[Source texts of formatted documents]
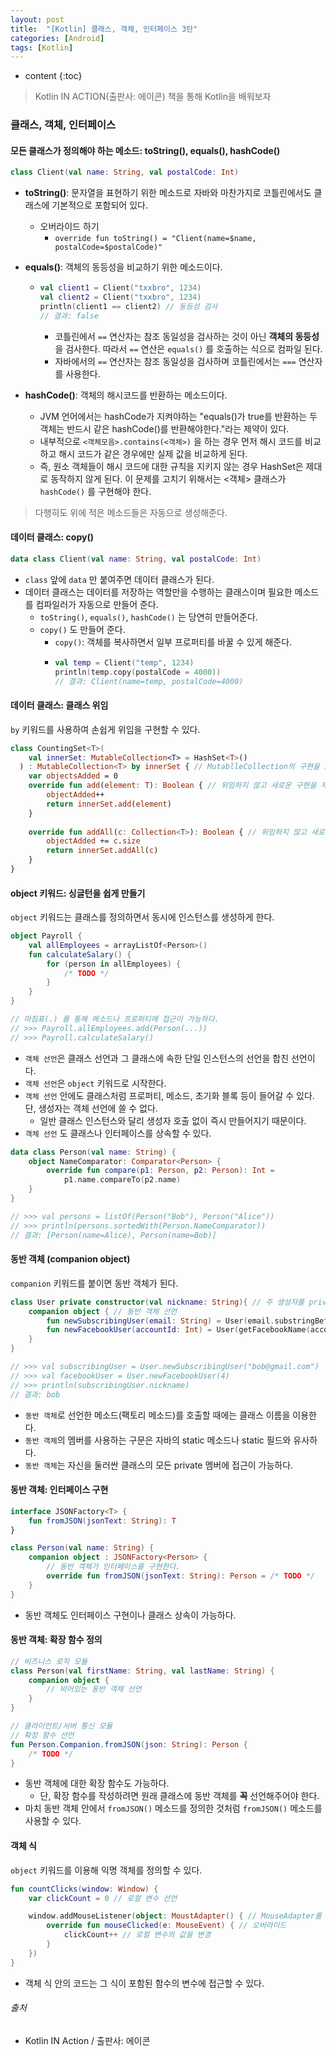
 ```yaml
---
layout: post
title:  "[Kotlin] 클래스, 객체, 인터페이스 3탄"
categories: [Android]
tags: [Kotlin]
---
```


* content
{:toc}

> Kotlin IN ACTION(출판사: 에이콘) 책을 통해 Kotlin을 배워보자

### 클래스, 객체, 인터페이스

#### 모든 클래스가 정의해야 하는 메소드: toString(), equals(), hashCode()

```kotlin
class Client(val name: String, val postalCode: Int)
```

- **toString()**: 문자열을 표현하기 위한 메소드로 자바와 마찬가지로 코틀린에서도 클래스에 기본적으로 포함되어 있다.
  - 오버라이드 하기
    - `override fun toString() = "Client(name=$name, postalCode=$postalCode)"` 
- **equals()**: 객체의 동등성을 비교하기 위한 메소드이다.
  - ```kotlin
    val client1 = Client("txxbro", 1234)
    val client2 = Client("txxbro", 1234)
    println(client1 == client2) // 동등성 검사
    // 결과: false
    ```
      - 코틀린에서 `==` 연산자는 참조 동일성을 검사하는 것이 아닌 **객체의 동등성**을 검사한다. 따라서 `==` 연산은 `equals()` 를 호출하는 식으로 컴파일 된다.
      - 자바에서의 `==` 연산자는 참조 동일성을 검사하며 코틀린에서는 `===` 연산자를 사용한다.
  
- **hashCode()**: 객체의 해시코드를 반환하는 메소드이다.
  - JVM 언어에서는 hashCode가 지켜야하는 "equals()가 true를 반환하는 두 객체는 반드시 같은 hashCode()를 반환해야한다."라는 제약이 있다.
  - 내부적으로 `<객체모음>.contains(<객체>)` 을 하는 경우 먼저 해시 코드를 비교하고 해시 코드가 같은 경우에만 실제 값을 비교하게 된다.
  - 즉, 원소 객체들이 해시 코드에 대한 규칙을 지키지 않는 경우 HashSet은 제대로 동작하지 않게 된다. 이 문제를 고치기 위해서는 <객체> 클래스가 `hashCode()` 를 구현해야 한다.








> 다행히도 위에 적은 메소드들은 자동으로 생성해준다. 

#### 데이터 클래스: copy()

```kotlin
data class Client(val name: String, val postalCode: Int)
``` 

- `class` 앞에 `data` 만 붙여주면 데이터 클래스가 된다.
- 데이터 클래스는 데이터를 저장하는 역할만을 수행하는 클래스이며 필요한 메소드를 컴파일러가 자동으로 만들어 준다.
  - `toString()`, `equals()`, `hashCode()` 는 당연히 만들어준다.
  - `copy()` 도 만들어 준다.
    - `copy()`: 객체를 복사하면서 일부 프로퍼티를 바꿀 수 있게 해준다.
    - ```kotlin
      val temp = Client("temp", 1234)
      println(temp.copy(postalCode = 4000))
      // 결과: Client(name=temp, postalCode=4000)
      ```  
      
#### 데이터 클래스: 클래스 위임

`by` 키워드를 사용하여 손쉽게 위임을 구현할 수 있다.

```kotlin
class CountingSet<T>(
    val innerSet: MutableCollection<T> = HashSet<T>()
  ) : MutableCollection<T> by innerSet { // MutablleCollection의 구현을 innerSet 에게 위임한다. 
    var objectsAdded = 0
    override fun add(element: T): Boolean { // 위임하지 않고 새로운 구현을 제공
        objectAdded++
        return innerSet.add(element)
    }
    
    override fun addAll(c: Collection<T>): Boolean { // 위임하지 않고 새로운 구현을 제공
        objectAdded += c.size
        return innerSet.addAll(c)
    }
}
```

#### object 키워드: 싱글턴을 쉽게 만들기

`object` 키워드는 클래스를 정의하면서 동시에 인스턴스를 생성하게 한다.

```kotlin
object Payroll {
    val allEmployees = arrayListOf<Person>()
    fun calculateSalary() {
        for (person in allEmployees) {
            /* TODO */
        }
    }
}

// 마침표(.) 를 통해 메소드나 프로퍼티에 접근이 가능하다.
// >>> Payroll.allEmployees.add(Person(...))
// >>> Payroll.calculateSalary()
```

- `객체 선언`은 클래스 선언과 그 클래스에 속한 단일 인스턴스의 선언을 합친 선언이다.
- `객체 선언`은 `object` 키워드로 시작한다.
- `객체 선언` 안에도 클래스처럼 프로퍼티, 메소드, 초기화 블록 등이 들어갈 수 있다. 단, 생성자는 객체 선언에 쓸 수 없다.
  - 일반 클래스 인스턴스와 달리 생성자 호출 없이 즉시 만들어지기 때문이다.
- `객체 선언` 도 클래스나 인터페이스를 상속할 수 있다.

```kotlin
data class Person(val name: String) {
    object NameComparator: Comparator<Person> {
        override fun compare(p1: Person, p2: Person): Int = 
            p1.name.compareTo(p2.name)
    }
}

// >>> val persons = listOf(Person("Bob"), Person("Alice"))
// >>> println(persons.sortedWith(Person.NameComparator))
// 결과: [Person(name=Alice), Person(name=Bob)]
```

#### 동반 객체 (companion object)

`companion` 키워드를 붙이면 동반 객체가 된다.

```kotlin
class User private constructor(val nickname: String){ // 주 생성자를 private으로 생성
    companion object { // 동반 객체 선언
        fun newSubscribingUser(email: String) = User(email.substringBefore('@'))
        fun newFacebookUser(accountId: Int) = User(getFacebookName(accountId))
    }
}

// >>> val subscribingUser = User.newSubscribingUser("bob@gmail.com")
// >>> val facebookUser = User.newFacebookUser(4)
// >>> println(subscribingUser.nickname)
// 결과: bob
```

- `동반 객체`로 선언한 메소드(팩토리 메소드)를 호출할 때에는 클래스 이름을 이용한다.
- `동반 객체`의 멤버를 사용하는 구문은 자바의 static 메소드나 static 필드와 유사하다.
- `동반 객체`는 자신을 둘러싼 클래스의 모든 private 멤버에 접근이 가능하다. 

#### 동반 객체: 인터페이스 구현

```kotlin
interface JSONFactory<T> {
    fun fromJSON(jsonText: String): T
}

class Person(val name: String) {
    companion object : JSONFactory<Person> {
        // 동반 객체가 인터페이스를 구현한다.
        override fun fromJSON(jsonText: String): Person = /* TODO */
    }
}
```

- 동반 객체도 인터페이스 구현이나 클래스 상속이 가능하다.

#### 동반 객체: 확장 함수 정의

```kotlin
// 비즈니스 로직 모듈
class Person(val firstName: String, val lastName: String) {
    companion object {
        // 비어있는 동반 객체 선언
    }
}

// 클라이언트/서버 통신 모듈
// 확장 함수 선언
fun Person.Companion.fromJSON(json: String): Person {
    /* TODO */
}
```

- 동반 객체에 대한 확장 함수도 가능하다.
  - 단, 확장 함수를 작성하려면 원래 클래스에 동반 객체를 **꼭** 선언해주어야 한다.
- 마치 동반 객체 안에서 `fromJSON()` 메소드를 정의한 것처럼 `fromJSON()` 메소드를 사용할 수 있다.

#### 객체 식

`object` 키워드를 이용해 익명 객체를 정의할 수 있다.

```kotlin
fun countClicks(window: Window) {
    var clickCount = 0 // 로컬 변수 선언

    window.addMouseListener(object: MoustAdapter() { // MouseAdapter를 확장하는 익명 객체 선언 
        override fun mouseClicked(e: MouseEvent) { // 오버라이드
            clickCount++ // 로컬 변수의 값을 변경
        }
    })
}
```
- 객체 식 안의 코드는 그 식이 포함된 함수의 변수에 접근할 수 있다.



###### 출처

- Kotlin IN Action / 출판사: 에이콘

- TASK OBJECTIVE
Please show each line in the records above that contains "println".

- TASK SOLUTION
    println(client1 == client2) // 동등성 검사
      println(temp.copy(postalCode = 4000))
// >>> println(persons.sortedWith(Person.NameComparator))
// >>> println(subscribingUser.nickname)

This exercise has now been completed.